### BRIEF:
What you output must match, exactly, the lines from the start of the records to the line containing "There is only", both ends kept and pictures excluded.

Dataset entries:
•••

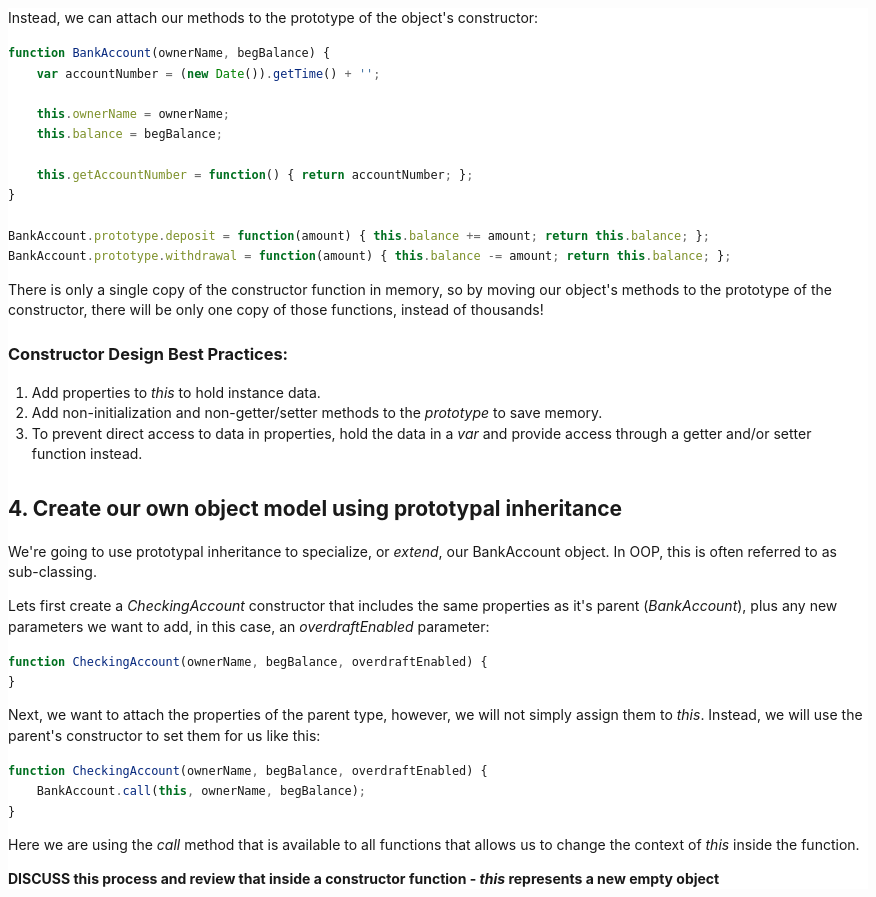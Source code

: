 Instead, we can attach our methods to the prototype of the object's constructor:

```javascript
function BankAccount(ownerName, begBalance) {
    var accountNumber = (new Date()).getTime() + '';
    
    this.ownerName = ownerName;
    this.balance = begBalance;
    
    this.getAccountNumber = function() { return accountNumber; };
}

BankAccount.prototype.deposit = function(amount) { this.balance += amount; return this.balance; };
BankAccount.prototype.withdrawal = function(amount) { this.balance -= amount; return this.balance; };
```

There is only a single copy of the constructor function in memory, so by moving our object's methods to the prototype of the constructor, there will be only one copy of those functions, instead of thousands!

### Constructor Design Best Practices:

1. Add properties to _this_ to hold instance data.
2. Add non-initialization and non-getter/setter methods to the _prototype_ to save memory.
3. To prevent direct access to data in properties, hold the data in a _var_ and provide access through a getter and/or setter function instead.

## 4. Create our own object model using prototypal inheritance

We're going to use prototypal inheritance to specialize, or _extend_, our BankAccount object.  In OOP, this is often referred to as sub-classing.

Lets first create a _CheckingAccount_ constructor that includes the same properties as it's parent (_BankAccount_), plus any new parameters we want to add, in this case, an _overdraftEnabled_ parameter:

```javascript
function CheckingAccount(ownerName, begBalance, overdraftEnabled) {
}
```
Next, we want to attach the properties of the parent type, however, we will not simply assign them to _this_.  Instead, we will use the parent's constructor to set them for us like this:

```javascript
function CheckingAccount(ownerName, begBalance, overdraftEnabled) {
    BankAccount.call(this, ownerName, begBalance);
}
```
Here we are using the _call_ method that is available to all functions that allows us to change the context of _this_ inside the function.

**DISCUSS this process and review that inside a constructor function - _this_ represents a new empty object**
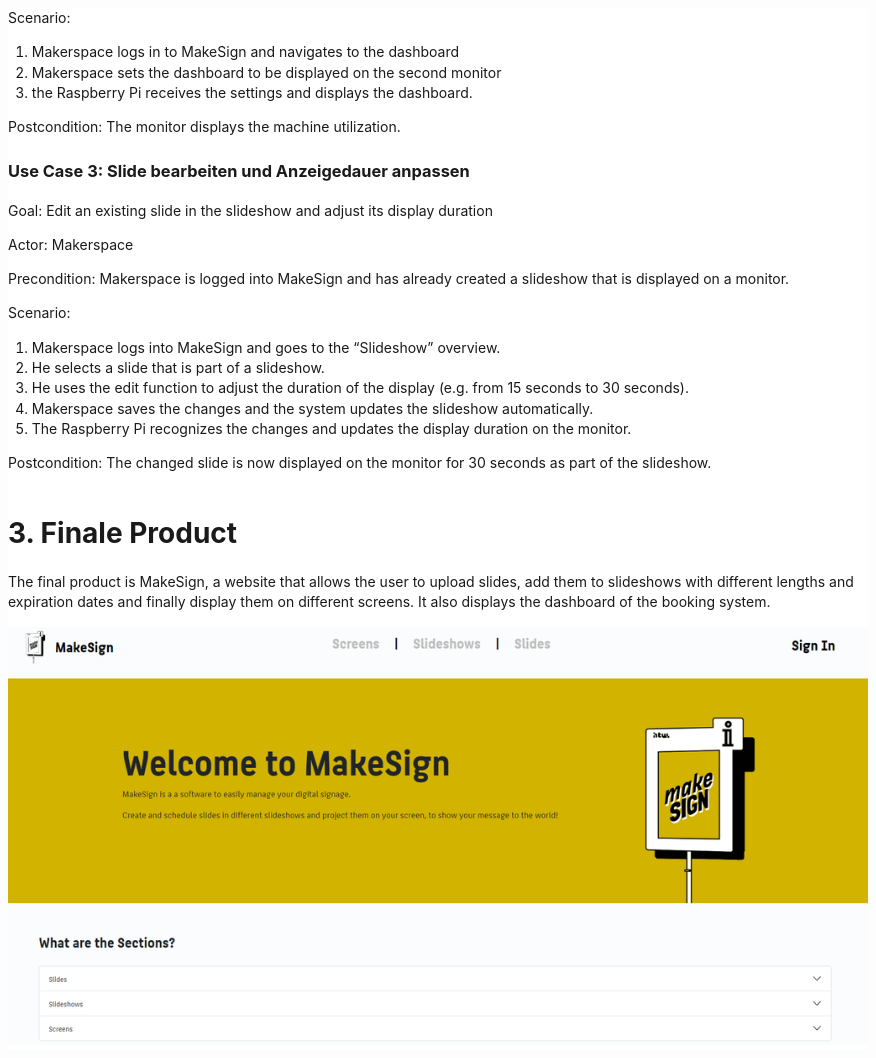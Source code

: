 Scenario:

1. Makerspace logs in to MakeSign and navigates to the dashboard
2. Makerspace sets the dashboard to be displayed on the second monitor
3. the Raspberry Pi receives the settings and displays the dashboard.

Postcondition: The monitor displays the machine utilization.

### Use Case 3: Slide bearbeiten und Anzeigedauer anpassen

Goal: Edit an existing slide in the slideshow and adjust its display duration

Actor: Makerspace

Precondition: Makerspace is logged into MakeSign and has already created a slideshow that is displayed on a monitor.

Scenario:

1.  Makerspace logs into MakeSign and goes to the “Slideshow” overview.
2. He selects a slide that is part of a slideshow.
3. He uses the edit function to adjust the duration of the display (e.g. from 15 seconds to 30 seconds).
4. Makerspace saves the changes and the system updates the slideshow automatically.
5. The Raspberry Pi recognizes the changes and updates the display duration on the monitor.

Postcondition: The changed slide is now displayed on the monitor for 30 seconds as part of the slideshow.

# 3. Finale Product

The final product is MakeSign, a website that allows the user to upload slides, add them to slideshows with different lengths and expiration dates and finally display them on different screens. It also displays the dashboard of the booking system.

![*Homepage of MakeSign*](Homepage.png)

•••

### RESPONSE BOX:
Source code

: Instead, we can attach our methods to the prototype of the object's constructor:

```javascript
function BankAccount(ownerName, begBalance) {
    var accountNumber = (new Date()).getTime() + '';
    
    this.ownerName = ownerName;
    this.balance = begBalance;
    
    this.getAccountNumber = function() { return accountNumber; };
}

BankAccount.prototype.deposit = function(amount) { this.balance += amount; return this.balance; };
BankAccount.prototype.withdrawal = function(amount) { this.balance -= amount; return this.balance; };
```

There is only a single copy of the constructor function in memory, so by moving our object's methods to the prototype of the constructor, there will be only one copy of those functions, instead of thousands!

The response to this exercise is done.